Cystic Fibrosis

What is cystic fibrosis?

Cystic fibrosis is an inherited disease caused by a faulty gene. This gene controls the movement of salt and water in and out of your cells, so the lungs and digestive system become clogged with mucus, making it hard to breathe and digest food.

More than two million people in the UK carry the faulty gene – around 1 in 25 of the population.

There is currently no cure for CF but many treatments are available to manage it, including physiotherapy, exercise, medication and nutrition. Each week five babies are born with CF, and two people die.

More than half of the CF population in the UK will live past 41, and improved care and treatments mean that a baby born today is expected to live even longer.

Physiotherapy

For people with cystic fibrosis, physiotherapy helps clear the thick, sticky mucus from the lungs.

Parents are taught how to do physiotherapy with their child by the physiotherapist in the CF clinic. Adults with CF can learn to carry out their own physiotherapy.

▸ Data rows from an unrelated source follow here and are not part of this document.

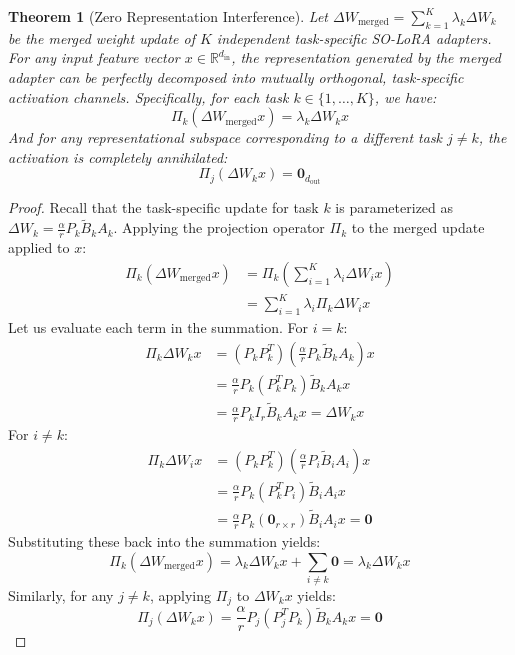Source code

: \documentclass{article}
\theoremstyle{plain}
\newtheorem{theorem}{Theorem}[section]
\theoremstyle{definition}
\theoremstyle{remark}
\begin{document}
\begin{theorem}[Zero Representation Interference]
\label{thm:zero_interference}
Let $\Delta W_{\text{merged}} = \sum_{k=1}^K \lambda_k \Delta W_k$ be the merged weight update of $K$ independent task-specific SO-LoRA adapters. For any input feature vector $x \in \mathbb{R}^{d_{\text{in}}}$, the representation generated by the merged adapter can be perfectly decomposed into mutually orthogonal, task-specific activation channels. Specifically, for each task $k \in \{1, \dots, K\}$, we have:
\begin{equation}
  \Pi_k (\Delta W_{\text{merged}} x) = \lambda_k \Delta W_k x
\end{equation}
And for any representational subspace corresponding to a different task $j \neq k$, the activation is completely annihilated:
\begin{equation}
  \Pi_j (\Delta W_k x) = \mathbf{0}_{d_{\text{out}}}
\end{equation}
\end{theorem}

\begin{proof}
Recall that the task-specific update for task $k$ is parameterized as $\Delta W_k = \frac{\alpha}{r} P_k \tilde{B}_k A_k$. Applying the projection operator $\Pi_k$ to the merged update applied to $x$:
\begin{align}
  \Pi_k (\Delta W_{\text{merged}} x) &= \Pi_k \left( \sum_{i=1}^K \lambda_i \Delta W_i x \right) \\
  &= \sum_{i=1}^K \lambda_i \Pi_k \Delta W_i x
\end{align}
Let us evaluate each term in the summation. For $i = k$:
\begin{align}
  \Pi_k \Delta W_k x &= (P_k P_k^T) \left( \frac{\alpha}{r} P_k \tilde{B}_k A_k \right) x \\
  &= \frac{\alpha}{r} P_k (P_k^T P_k) \tilde{B}_k A_k x \\
  &= \frac{\alpha}{r} P_k I_r \tilde{B}_k A_k x = \Delta W_k x
\end{align}
For $i \neq k$:
\begin{align}
  \Pi_k \Delta W_i x &= (P_k P_k^T) \left( \frac{\alpha}{r} P_i \tilde{B}_i A_i \right) x \\
  &= \frac{\alpha}{r} P_k (P_k^T P_i) \tilde{B}_i A_i x \\
  &= \frac{\alpha}{r} P_k (\mathbf{0}_{r \times r}) \tilde{B}_i A_i x = \mathbf{0}
\end{align}
Substituting these back into the summation yields:
\begin{equation}
  \Pi_k (\Delta W_{\text{merged}} x) = \lambda_k \Delta W_k x + \sum_{i \neq k} \mathbf{0} = \lambda_k \Delta W_k x
\end{equation}
Similarly, for any $j \neq k$, applying $\Pi_j$ to $\Delta W_k x$ yields:
\begin{equation}
  \Pi_j (\Delta W_k x) = \frac{\alpha}{r} P_j (P_j^T P_k) \tilde{B}_k A_k x = \mathbf{0}
\end{equation}
\end{proof}
\end{document}
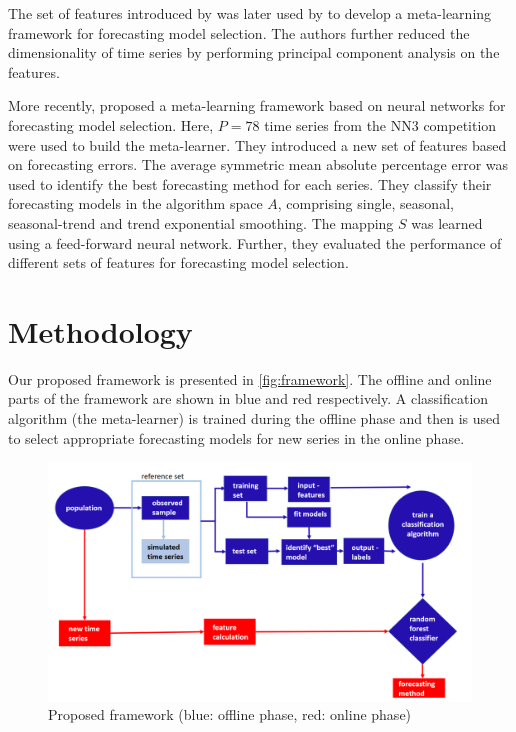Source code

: \documentclass[11pt,a4paper,]{article}
\theoremstyle{definition}
\theoremstyle{definition}
\theoremstyle{definition}
\theoremstyle{remark}
\begin{document}
The set of features introduced by \textcite{wang2009rule} was later used
by \textcite{widodomodel} to develop a meta-learning framework for
forecasting model selection. The authors further reduced the
dimensionality of time series by performing principal component analysis
on the features.

More recently, \textcite{kuck2016meta} proposed a meta-learning
framework based on neural networks for forecasting model selection.
Here, \(P = 78\) time series from the NN3 competition were used to build
the meta-learner. They introduced a new set of features based on
forecasting errors. The average symmetric mean absolute percentage error
was used to identify the best forecasting method for each series. They
classify their forecasting models in the algorithm space \(A\),
comprising single, seasonal, seasonal-trend and trend exponential
smoothing. The mapping \(S\) was learned using a feed-forward neural
network. Further, they evaluated the performance of different sets of
features for forecasting model selection.

\section{Methodology}\label{methodology}

Our proposed framework is presented in \autoref{fig:framework}. The
offline and online parts of the framework are shown in blue and red
respectively. A classification algorithm (the meta-learner) is trained
during the offline phase and then is used to select appropriate
forecasting models for new series in the online phase.

\begin{figure}

{\centering \includegraphics[width=\textwidth]{figures/framework} 

}

\caption{Proposed framework (blue: offline phase, red: online phase)}\label{fig:framework}
\end{figure}
\end{document}
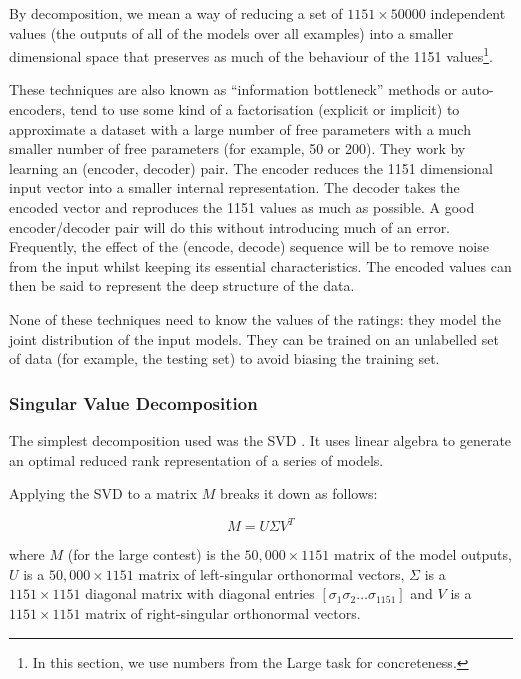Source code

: \documentclass{article}
\begin{document}
By decomposition, we mean a way of reducing a set of $1151\times50000$ independent values (the outputs of all of the models over all examples) into a smaller dimensional space that preserves as much of the behaviour of the 1151 values\footnote{In this section, we use numbers from the Large task for concreteness.}.

These techniques are also known as ``information bottleneck'' methods or auto-encoders, tend to use some kind of a factorisation (explicit or implicit) to approximate a dataset with a large number of free parameters with a much smaller number of free parameters (for example, 50 or 200).
They work by learning an (encoder, decoder) pair.  The encoder reduces the 1151 dimensional input vector into a smaller internal representation.  The decoder takes the encoded vector and reproduces the 1151 values as much as possible.  A good encoder/decoder pair will do this without introducing much of an error.  Frequently, the effect of the (encode, decode) sequence will be to remove noise from the input whilst keeping its essential characteristics.  The encoded values can then be said to represent the deep structure of the data.

None of these techniques need to know the values of the ratings: they model the joint distribution of the input models.
They can be trained on an unlabelled set of data (for example, the testing set) to avoid biasing the training set.

\subsubsection{Singular Value Decomposition}

The simplest decomposition used was the SVD \cite{deerwester90}.  It uses linear algebra to generate an optimal reduced rank representation of a series of models.

Applying the SVD to a matrix $M$ breaks it down as follows:

\begin{equation}
M = U \Sigma V^T
\end{equation}

where $M$ (for the large contest) is the $50,000 \times 1151$ matrix of the model outputs, $U$ is a $50,000 \times 1151$ matrix of left-singular orthonormal vectors, $\Sigma$ is a $1151 \times 1151$ diagonal matrix with diagonal entries $[ \sigma_1 \sigma_2 \ldots \sigma_{1151}]$ and $V$ is a $1151 \times 1151$ matrix of right-singular orthonormal vectors.
\end{document}
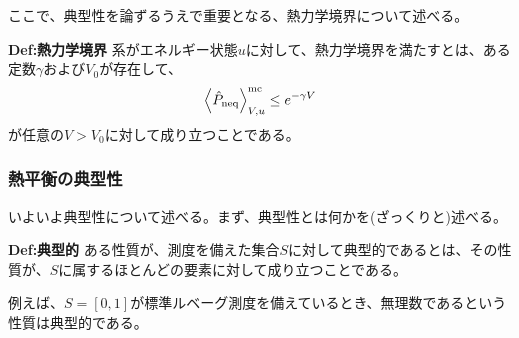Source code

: \documentclass[a4paper,11pt]{jsarticle}
\numberwithin{equation}{section}
\begin{document}




ここで、典型性を論ずるうえで重要となる、熱力学境界について述べる。\\
\begin{itembox}[l]{\textbf{Def:熱力学境界}}
  系がエネルギー状態$u$に対して、熱力学境界を満たすとは、ある定数$\gamma$および$V_0$が存在して、
  \begin{align}
    \ev{\hat{P}_{\text{neq}}}^{\text{mc}}_{V,u} \leq e^{-\gamma V}
  \end{align}
  が任意の$V>V_0$に対して成り立つことである。
\end{itembox}


\subsubsection{熱平衡の典型性}
いよいよ典型性について述べる。まず、典型性とは何かを(ざっくりと)述べる。\\
\begin{itembox}[l]{\textbf{Def:典型的}}
  ある性質が、測度を備えた集合$S$に対して典型的であるとは、その性質が、$S$に属するほとんどの要素に対して成り立つことである。
\end{itembox}
例えば、$S = [0,1]$が標準ルベーグ測度を備えているとき、無理数であるという性質は典型的である。\\
\end{document}
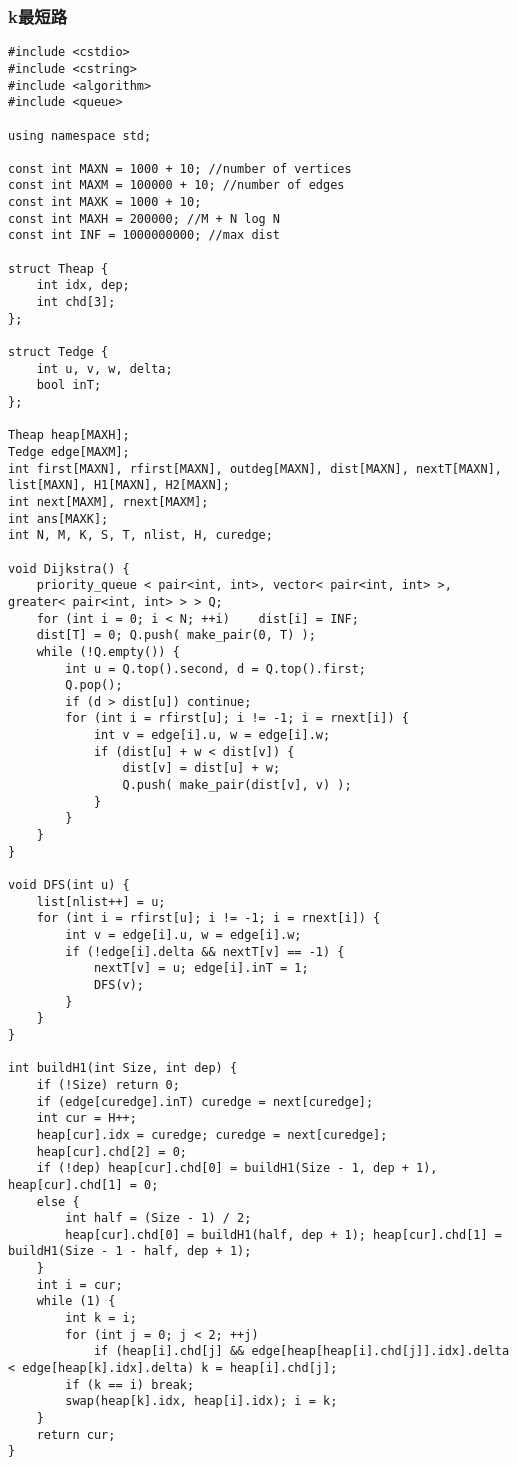 \subsubsection{k最短路}
\begin{verbatim}
#include <cstdio>
#include <cstring>
#include <algorithm>
#include <queue>

using namespace std;

const int MAXN = 1000 + 10; //number of vertices
const int MAXM = 100000 + 10; //number of edges
const int MAXK = 1000 + 10;
const int MAXH = 200000; //M + N log N
const int INF = 1000000000; //max dist

struct Theap {
    int idx, dep;
    int chd[3];
};

struct Tedge {
    int u, v, w, delta;
    bool inT;
};

Theap heap[MAXH];
Tedge edge[MAXM];
int first[MAXN], rfirst[MAXN], outdeg[MAXN], dist[MAXN], nextT[MAXN], list[MAXN], H1[MAXN], H2[MAXN];
int next[MAXM], rnext[MAXM];
int ans[MAXK];
int N, M, K, S, T, nlist, H, curedge;

void Dijkstra() {
    priority_queue < pair<int, int>, vector< pair<int, int> >, greater< pair<int, int> > > Q;
    for (int i = 0; i < N; ++i)    dist[i] = INF;
    dist[T] = 0; Q.push( make_pair(0, T) );
    while (!Q.empty()) {
        int u = Q.top().second, d = Q.top().first;
        Q.pop();
        if (d > dist[u]) continue;
        for (int i = rfirst[u]; i != -1; i = rnext[i]) {
            int v = edge[i].u, w = edge[i].w;
            if (dist[u] + w < dist[v]) {
                dist[v] = dist[u] + w;
                Q.push( make_pair(dist[v], v) );
            }
        }
    }
}

void DFS(int u) {
    list[nlist++] = u;
    for (int i = rfirst[u]; i != -1; i = rnext[i]) {
        int v = edge[i].u, w = edge[i].w;
        if (!edge[i].delta && nextT[v] == -1) {
            nextT[v] = u; edge[i].inT = 1;
            DFS(v);
        }
    }
}

int buildH1(int Size, int dep) {
    if (!Size) return 0;
    if (edge[curedge].inT) curedge = next[curedge];
    int cur = H++;
    heap[cur].idx = curedge; curedge = next[curedge];
    heap[cur].chd[2] = 0;
    if (!dep) heap[cur].chd[0] = buildH1(Size - 1, dep + 1), heap[cur].chd[1] = 0;
    else {
        int half = (Size - 1) / 2;
        heap[cur].chd[0] = buildH1(half, dep + 1); heap[cur].chd[1] = buildH1(Size - 1 - half, dep + 1);
    }
    int i = cur;
    while (1) {
        int k = i;
        for (int j = 0; j < 2; ++j)
            if (heap[i].chd[j] && edge[heap[heap[i].chd[j]].idx].delta < edge[heap[k].idx].delta) k = heap[i].chd[j];
        if (k == i) break;
        swap(heap[k].idx, heap[i].idx); i = k;
    }
    return cur;
}


\end{verbatim}
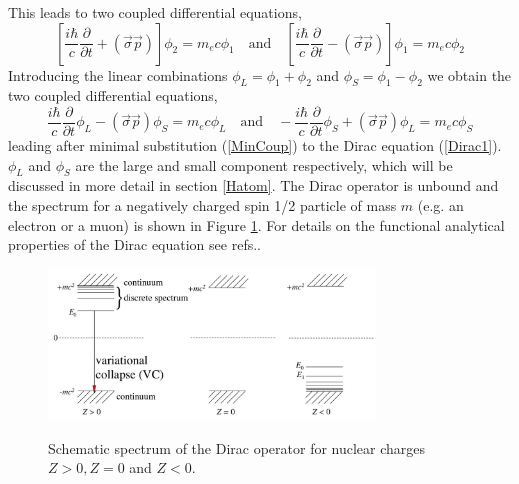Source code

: \documentclass[12pt]{article}
\begin{document}
This leads to two coupled differential equations,
\begin{equation}
   \left[ \frac{i\hbar}{c} \frac{\partial}{\partial t} + \left(\vec{\sigma}\vec{p}\right) \right] \phi_2 = m_ec\phi_1
   \quad \text{and} \quad \left[ \frac{i\hbar}{c} \frac{\partial}{\partial t} - \left(\vec{\sigma}\vec{p}\right) \right]\phi_1 = m_ec\phi_2
   \label{QuantEnerMom2}
\end{equation}
Introducing the linear combinations $\phi_L=\phi_1+\phi_2$ and $\phi_S=\phi_1-\phi_2$ we obtain the two coupled differential equations,
\begin{equation}
   \frac{i\hbar}{c} \frac{\partial}{\partial t}\phi_L - \left(\vec{\sigma}\vec{p}\right) \phi_S = m_ec\phi_L
   \quad \text{and} \quad -\frac{i\hbar}{c} \frac{\partial}{\partial t}\phi_S + \left(\vec{\sigma}\vec{p}\right) \phi_L = m_ec\phi_S
   \label{DiracEq2}
\end{equation}   
leading after minimal substitution (\ref{MinCoup}) to the Dirac equation (\ref{Dirac1}). $\phi_L$ and $\phi_S$ are the large and small component respectively, which will be discussed in more detail in section \ref{Hatom}. The Dirac operator is unbound and the spectrum for a negatively charged spin 1/2 particle of mass $m$ (e.g. an electron or a muon) is shown in Figure \ref{fig:spec}. For details on the functional analytical properties of the Dirac equation see refs.\cite{Batz-1973,thaller-1992}.

\begin{figure}[htp!]
\centering
\includegraphics[height=40mm]{figspec.jpg}\\
\caption{Schematic spectrum of the Dirac operator for nuclear charges $Z>0, Z=0$ and $Z<0$.}
\label{fig:spec}
\end{figure}
\end{document}
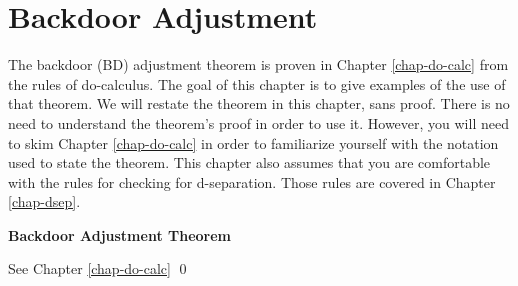 \chapter{Backdoor Adjustment}
\label{chap-bdoor}

The backdoor (BD) adjustment
theorem is proven in 
Chapter \ref{chap-do-calc}
from the rules of do-calculus.
The goal 
of this chapter is
to give examples
of the use of that
theorem.
We will restate
the theorem in this chapter,
sans proof.
There is no need
to understand the
theorem's
proof in order to use it.
However, you
will
need to skim Chapter \ref{chap-do-calc}
in order to familiarize 
yourself with
the notation used to state the 
theorem.
This chapter also assumes
that you are comfortable 
with the  rules 
for checking for d-separation. Those rules
are covered in Chapter \ref{chap-dsep}.



\bdoordef
\begin{claim} {\bf Backdoor Adjustment
 Theorem}

\bdoorclaim
\end{claim}
\proof 
See Chapter \ref{chap-do-calc}
\qed

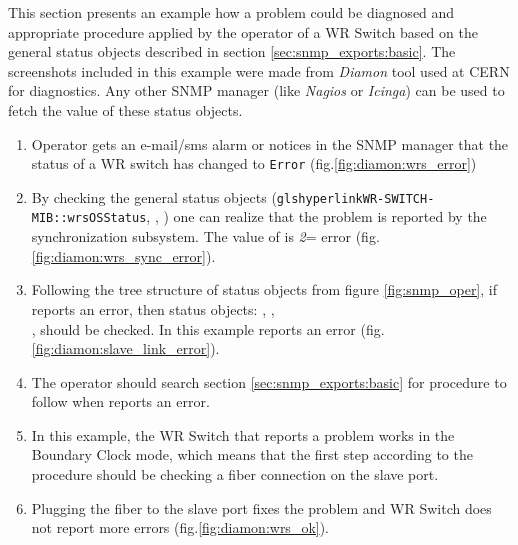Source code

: This section presents an example how a problem could be diagnosed and
appropriate procedure applied by the operator of a WR Switch based on the
general status objects described in section \ref{sec:snmp_exports:basic}. The
screenshots included in this example were made from \emph{Diamon} tool used at
CERN for diagnostics. Any other SNMP manager (like \emph{Nagios} or
\emph{Icinga}) can be used to fetch the value of these status objects.

\begin{enumerate}
  \item Operator gets an e-mail/sms alarm or notices in the SNMP manager that
    the status of a WR switch has changed to \texttt{Error}
    (fig.\ref{fig:diamon:wrs_error})
  \item By checking the general status objects
    (\texttt{glshyperlink{WR-SWITCH-MIB::wrsOSStatus}},
    \texttt{},
    \texttt{}) one can realize
    that the problem is reported by the synchronization subsystem. The value of
    \texttt{} is \emph{2}= error
    (fig.\ref{fig:diamon:wrs_sync_error}).
  \item Following the tree structure of status objects from figure
    \ref{fig:snmp_oper}, if
    \texttt{} reports an error,
    then status objects: \texttt{},
    \texttt{},\\
    \texttt{},
    \texttt{} should be
    checked. In this example
    \texttt{} reports an error
    (fig.\ref{fig:diamon:slave_link_error}).
  \item The operator should search section \ref{sec:snmp_exports:basic} for
    procedure to follow when
    \texttt{} reports an error.
  \item In this example, the WR Switch that reports a problem works in the
    Boundary Clock mode, which means that the first step according to the
    procedure should be checking a fiber connection on the slave port.
  \item Plugging the fiber to the slave port fixes the problem and WR Switch
    does not report more errors (fig.\ref{fig:diamon:wrs_ok}).
\end{enumerate}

Why is chest physiotherapy important?

Chest physiotherapy helps prevent thick, sticky mucus in the lungs from blocking the airways, which can reduce infection and prevent lung damage.

What physiotherapy techniques are there?

There are lots of different airway clearance techniques, and a specialist CF physiotherapist will conduct an individual assessment and give advice on the most appropriate technique to use, as well as the length and frequency of treatment sessions.

The technique used may change as you get older, or as the effects of your disease changes. The amount of mucus you clear will also vary, sometimes even from day to day.

Some techniques require no equipment, and focus on specific breathing exercises:

• Active Cycle of Breathing Techniques (ACBT)
• Autogenic Drainage
• Other techniques employ a device to aid the clearance of mucus, using positive pressure to hold open the airways, and some also create vibrations within the airways:
• Positive Expiratory Pressure (PEP)
• Oscillating Positive Expiratory Pressure – e.g. Flutter®, Acapella®

Some techniques involve large pieces of equipment which can be expensive, and may therefore only be available in hospital:

• High frequency chest wall oscillation (HFCWO) – an electric air compressor connects to an inflatable jacket (vest) to vibrate your chest

How much physiotherapy do you need?
The length of treatment sessions varies according to your needs. Daily physiotherapy is usually required, and if you have a chest infection you may need to increase the amount of airway clearance you do.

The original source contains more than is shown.